- **Brief**
A faithful, word-for-word copy of the records is required, and it must contain no pictures.

- **Listed entries**

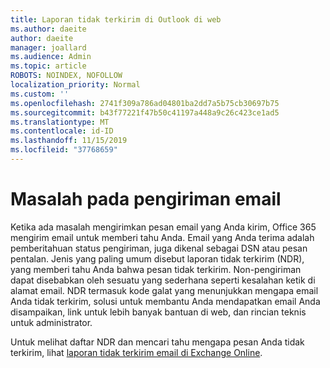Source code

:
 ```yaml
---
title: Laporan tidak terkirim di Outlook di web
ms.author: daeite
author: daeite
manager: joallard
ms.audience: Admin
ms.topic: article
ROBOTS: NOINDEX, NOFOLLOW
localization_priority: Normal
ms.custom: ''
ms.openlocfilehash: 2741f309a786ad04801ba2dd7a5b75cb30697b75
ms.sourcegitcommit: b43f77221f47b50c41197a448a9c26c423ce1ad5
ms.translationtype: MT
ms.contentlocale: id-ID
ms.lasthandoff: 11/15/2019
ms.locfileid: "37768659"
---
```

# <a name="issues-with-email-delivery"></a>Masalah pada pengiriman email

Ketika ada masalah mengirimkan pesan email yang Anda kirim, Office 365 mengirim email untuk memberi tahu Anda. Email yang Anda terima adalah pemberitahuan status pengiriman, juga dikenal sebagai DSN atau pesan pentalan. Jenis yang paling umum disebut laporan tidak terkirim (NDR), yang memberi tahu Anda bahwa pesan tidak terkirim. Non-pengiriman dapat disebabkan oleh sesuatu yang sederhana seperti kesalahan ketik di alamat email. NDR termasuk kode galat yang menunjukkan mengapa email Anda tidak terkirim, solusi untuk membantu Anda mendapatkan email Anda disampaikan, link untuk lebih banyak bantuan di web, dan rincian teknis untuk administrator.

Untuk melihat daftar NDR dan mencari tahu mengapa pesan Anda tidak terkirim, lihat [laporan tidak terkirim email di Exchange Online](https://docs.microsoft.com/exchange/mail-flow-best-practices/non-delivery-reports-in-exchange-online/non-delivery-reports-in-exchange-online).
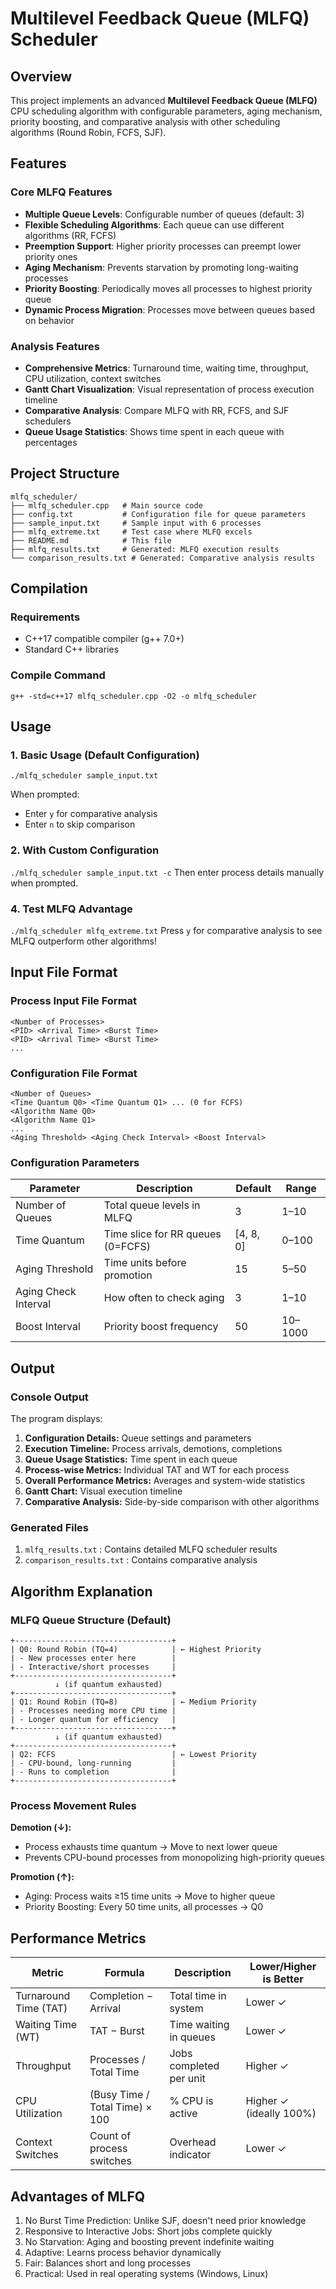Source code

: # Multilevel Feedback Queue (MLFQ) Scheduler

## Overview
This project implements an advanced **Multilevel Feedback Queue (MLFQ)** CPU scheduling algorithm with configurable parameters, aging mechanism, priority boosting, and comparative analysis with other scheduling algorithms (Round Robin, FCFS, SJF).

## Features

### Core MLFQ Features
- **Multiple Queue Levels**: Configurable number of queues (default: 3)
- **Flexible Scheduling Algorithms**: Each queue can use different algorithms (RR, FCFS)
- **Preemption Support**: Higher priority processes can preempt lower priority ones
- **Aging Mechanism**: Prevents starvation by promoting long-waiting processes
- **Priority Boosting**: Periodically moves all processes to highest priority queue
- **Dynamic Process Migration**: Processes move between queues based on behavior

### Analysis Features
- **Comprehensive Metrics**: Turnaround time, waiting time, throughput, CPU utilization, context switches
- **Gantt Chart Visualization**: Visual representation of process execution timeline
- **Comparative Analysis**: Compare MLFQ with RR, FCFS, and SJF schedulers
- **Queue Usage Statistics**: Shows time spent in each queue with percentages

## Project Structure
```
mlfq_scheduler/
├── mlfq_scheduler.cpp   # Main source code
├── config.txt           # Configuration file for queue parameters
├── sample_input.txt     # Sample input with 6 processes
├── mlfq_extreme.txt     # Test case where MLFQ excels
├── README.md            # This file
├── mlfq_results.txt     # Generated: MLFQ execution results
└── comparison_results.txt # Generated: Comparative analysis results
```
## Compilation

### Requirements
- C++17 compatible compiler (g++ 7.0+)
- Standard C++ libraries

### Compile Command
```g++ -std=c++17 mlfq_scheduler.cpp -O2 -o mlfq_scheduler```

## Usage

### 1. Basic Usage (Default Configuration)
```./mlfq_scheduler sample_input.txt```

When prompted:
- Enter `y` for comparative analysis
- Enter `n` to skip comparison

### 2. With Custom Configuration
```./mlfq_scheduler sample_input.txt -c```
Then enter process details manually when prompted.

### 4. Test MLFQ Advantage
```./mlfq_scheduler mlfq_extreme.txt```
Press `y` for comparative analysis to see MLFQ outperform other algorithms!

## Input File Format

### Process Input File Format
```
<Number of Processes>
<PID> <Arrival Time> <Burst Time> 
<PID> <Arrival Time> <Burst Time> 
...
```
### Configuration File Format
```
<Number of Queues>
<Time Quantum Q0> <Time Quantum Q1> ... (0 for FCFS)
<Algorithm Name Q0>
<Algorithm Name Q1>
...
<Aging Threshold> <Aging Check Interval> <Boost Interval>
```
### Configuration Parameters
| Parameter            | Description                       | Default   | Range     |
|----------------------|-----------------------------------|-----------|-----------|
| Number of Queues     | Total queue levels in MLFQ        | 3         | 1–10      |
| Time Quantum         | Time slice for RR queues (0=FCFS) | [4, 8, 0] | 0–100     |
| Aging Threshold      | Time units before promotion       | 15        | 5–50      |
| Aging Check Interval | How often to check aging          | 3         | 1–10      |
| Boost Interval       | Priority boost frequency          | 50        | 10–1000   |

## Output

### Console Output
The program displays:
  1. **Configuration Details:** Queue settings and parameters
  2. **Execution Timeline:** Process arrivals, demotions, completions
  3. **Queue Usage Statistics:** Time spent in each queue
  4. **Process-wise Metrics:** Individual TAT and WT for each process
  5. **Overall Performance Metrics:** Averages and system-wide statistics
  6. **Gantt Chart:** Visual execution timeline
  7. **Comparative Analysis:** Side-by-side comparison with other algorithms
### Generated Files
1. ```mlfq_results.txt``` : Contains detailed MLFQ scheduler results
2. ```comparison_results.txt``` : Contains comparative analysis

## Algorithm Explanation

### MLFQ Queue Structure (Default)
```
+-----------------------------------+ 
| Q0: Round Robin (TQ=4)            | ← Highest Priority
| - New processes enter here        |
| - Interactive/short processes     |
+-----------------------------------+
          ↓ (if quantum exhausted)
+-----------------------------------+
| Q1: Round Robin (TQ=8)            | ← Medium Priority
| - Processes needing more CPU time |
| - Longer quantum for efficiency   |
+-----------------------------------+
          ↓ (if quantum exhausted)
+-----------------------------------+
| Q2: FCFS                          | ← Lowest Priority
| - CPU-bound, long-running         |
| - Runs to completion              |
+-----------------------------------+
```
### Process Movement Rules
**Demotion (↓):**
  - Process exhausts time quantum → Move to next lower queue
  - Prevents CPU-bound processes from monopolizing high-priority queues

**Promotion (↑):**
  - Aging: Process waits ≥15 time units → Move to higher queue
  - Priority Boosting: Every 50 time units, all processes → Q0

## Performance Metrics

| Metric               | Formula                         | Description              | Lower/Higher is Better |
|-----------------------|---------------------------------|--------------------------|-------------------------|
| Turnaround Time (TAT) | Completion − Arrival            | Total time in system     | Lower ✓                |
| Waiting Time (WT)     | TAT − Burst                     | Time waiting in queues   | Lower ✓                |
| Throughput            | Processes / Total Time          | Jobs completed per unit  | Higher ✓               |
| CPU Utilization       | (Busy Time / Total Time) × 100  | % CPU is active          | Higher ✓ (ideally 100%)|
| Context Switches      | Count of process switches       | Overhead indicator       | Lower ✓                |

## Advantages of MLFQ

1. No Burst Time Prediction: Unlike SJF, doesn't need prior knowledge
2. Responsive to Interactive Jobs: Short jobs complete quickly
3. No Starvation: Aging and boosting prevent indefinite waiting
4. Adaptive: Learns process behavior dynamically
5. Fair: Balances short and long processes
6. Practical: Used in real operating systems (Windows, Linux)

- **Result of this task**
Source code

:
 ```yaml
---
title: Laporan tidak terkirim di Outlook di web
ms.author: daeite
author: daeite
manager: joallard
ms.audience: Admin
ms.topic: article
ROBOTS: NOINDEX, NOFOLLOW
localization_priority: Normal
ms.custom: ''
ms.openlocfilehash: 2741f309a786ad04801ba2dd7a5b75cb30697b75
ms.sourcegitcommit: b43f77221f47b50c41197a448a9c26c423ce1ad5
ms.translationtype: MT
ms.contentlocale: id-ID
ms.lasthandoff: 11/15/2019
ms.locfileid: "37768659"
---
```

# <a name="issues-with-email-delivery"></a>Masalah pada pengiriman email

Ketika ada masalah mengirimkan pesan email yang Anda kirim, Office 365 mengirim email untuk memberi tahu Anda. Email yang Anda terima adalah pemberitahuan status pengiriman, juga dikenal sebagai DSN atau pesan pentalan. Jenis yang paling umum disebut laporan tidak terkirim (NDR), yang memberi tahu Anda bahwa pesan tidak terkirim. Non-pengiriman dapat disebabkan oleh sesuatu yang sederhana seperti kesalahan ketik di alamat email. NDR termasuk kode galat yang menunjukkan mengapa email Anda tidak terkirim, solusi untuk membantu Anda mendapatkan email Anda disampaikan, link untuk lebih banyak bantuan di web, dan rincian teknis untuk administrator.

Untuk melihat daftar NDR dan mencari tahu mengapa pesan Anda tidak terkirim, lihat [laporan tidak terkirim email di Exchange Online](https://docs.microsoft.com/exchange/mail-flow-best-practices/non-delivery-reports-in-exchange-online/non-delivery-reports-in-exchange-online).
Source code

: # Multilevel Feedback Queue (MLFQ) Scheduler

## Overview
This project implements an advanced **Multilevel Feedback Queue (MLFQ)** CPU scheduling algorithm with configurable parameters, aging mechanism, priority boosting, and comparative analysis with other scheduling algorithms (Round Robin, FCFS, SJF).

## Features

### Core MLFQ Features
- **Multiple Queue Levels**: Configurable number of queues (default: 3)
- **Flexible Scheduling Algorithms**: Each queue can use different algorithms (RR, FCFS)
- **Preemption Support**: Higher priority processes can preempt lower priority ones
- **Aging Mechanism**: Prevents starvation by promoting long-waiting processes
- **Priority Boosting**: Periodically moves all processes to highest priority queue
- **Dynamic Process Migration**: Processes move between queues based on behavior

### Analysis Features
- **Comprehensive Metrics**: Turnaround time, waiting time, throughput, CPU utilization, context switches
- **Gantt Chart Visualization**: Visual representation of process execution timeline
- **Comparative Analysis**: Compare MLFQ with RR, FCFS, and SJF schedulers
- **Queue Usage Statistics**: Shows time spent in each queue with percentages

## Project Structure
```
mlfq_scheduler/
├── mlfq_scheduler.cpp   # Main source code
├── config.txt           # Configuration file for queue parameters
├── sample_input.txt     # Sample input with 6 processes
├── mlfq_extreme.txt     # Test case where MLFQ excels
├── README.md            # This file
├── mlfq_results.txt     # Generated: MLFQ execution results
└── comparison_results.txt # Generated: Comparative analysis results
```
## Compilation

### Requirements
- C++17 compatible compiler (g++ 7.0+)
- Standard C++ libraries

### Compile Command
```g++ -std=c++17 mlfq_scheduler.cpp -O2 -o mlfq_scheduler```

## Usage

### 1. Basic Usage (Default Configuration)
```./mlfq_scheduler sample_input.txt```

When prompted:
- Enter `y` for comparative analysis
- Enter `n` to skip comparison

### 2. With Custom Configuration
```./mlfq_scheduler sample_input.txt -c```
Then enter process details manually when prompted.

### 4. Test MLFQ Advantage
```./mlfq_scheduler mlfq_extreme.txt```
Press `y` for comparative analysis to see MLFQ outperform other algorithms!

## Input File Format

### Process Input File Format
```
<Number of Processes>
<PID> <Arrival Time> <Burst Time> 
<PID> <Arrival Time> <Burst Time> 
...
```
### Configuration File Format
```
<Number of Queues>
<Time Quantum Q0> <Time Quantum Q1> ... (0 for FCFS)
<Algorithm Name Q0>
<Algorithm Name Q1>
...
<Aging Threshold> <Aging Check Interval> <Boost Interval>
```
### Configuration Parameters
| Parameter            | Description                       | Default   | Range     |
|----------------------|-----------------------------------|-----------|-----------|
| Number of Queues     | Total queue levels in MLFQ        | 3         | 1–10      |
| Time Quantum         | Time slice for RR queues (0=FCFS) | [4, 8, 0] | 0–100     |
| Aging Threshold      | Time units before promotion       | 15        | 5–50      |
| Aging Check Interval | How often to check aging          | 3         | 1–10      |
| Boost Interval       | Priority boost frequency          | 50        | 10–1000   |

## Output

### Console Output
The program displays:
  1. **Configuration Details:** Queue settings and parameters
  2. **Execution Timeline:** Process arrivals, demotions, completions
  3. **Queue Usage Statistics:** Time spent in each queue
  4. **Process-wise Metrics:** Individual TAT and WT for each process
  5. **Overall Performance Metrics:** Averages and system-wide statistics
  6. **Gantt Chart:** Visual execution timeline
  7. **Comparative Analysis:** Side-by-side comparison with other algorithms
### Generated Files
1. ```mlfq_results.txt``` : Contains detailed MLFQ scheduler results
2. ```comparison_results.txt``` : Contains comparative analysis

## Algorithm Explanation

### MLFQ Queue Structure (Default)
```
+-----------------------------------+ 
| Q0: Round Robin (TQ=4)            | ← Highest Priority
| - New processes enter here        |
| - Interactive/short processes     |
+-----------------------------------+
          ↓ (if quantum exhausted)
+-----------------------------------+
| Q1: Round Robin (TQ=8)            | ← Medium Priority
| - Processes needing more CPU time |
| - Longer quantum for efficiency   |
+-----------------------------------+
          ↓ (if quantum exhausted)
+-----------------------------------+
| Q2: FCFS                          | ← Lowest Priority
| - CPU-bound, long-running         |
| - Runs to completion              |
+-----------------------------------+
```
### Process Movement Rules
**Demotion (↓):**
  - Process exhausts time quantum → Move to next lower queue
  - Prevents CPU-bound processes from monopolizing high-priority queues

**Promotion (↑):**
  - Aging: Process waits ≥15 time units → Move to higher queue
  - Priority Boosting: Every 50 time units, all processes → Q0

## Performance Metrics

| Metric               | Formula                         | Description              | Lower/Higher is Better |
|-----------------------|---------------------------------|--------------------------|-------------------------|
| Turnaround Time (TAT) | Completion − Arrival            | Total time in system     | Lower ✓                |
| Waiting Time (WT)     | TAT − Burst                     | Time waiting in queues   | Lower ✓                |
| Throughput            | Processes / Total Time          | Jobs completed per unit  | Higher ✓               |
| CPU Utilization       | (Busy Time / Total Time) × 100  | % CPU is active          | Higher ✓ (ideally 100%)|
| Context Switches      | Count of process switches       | Overhead indicator       | Lower ✓                |

## Advantages of MLFQ

1. No Burst Time Prediction: Unlike SJF, doesn't need prior knowledge
2. Responsive to Interactive Jobs: Short jobs complete quickly
3. No Starvation: Aging and boosting prevent indefinite waiting
4. Adaptive: Learns process behavior dynamically
5. Fair: Balances short and long processes
6. Practical: Used in real operating systems (Windows, Linux)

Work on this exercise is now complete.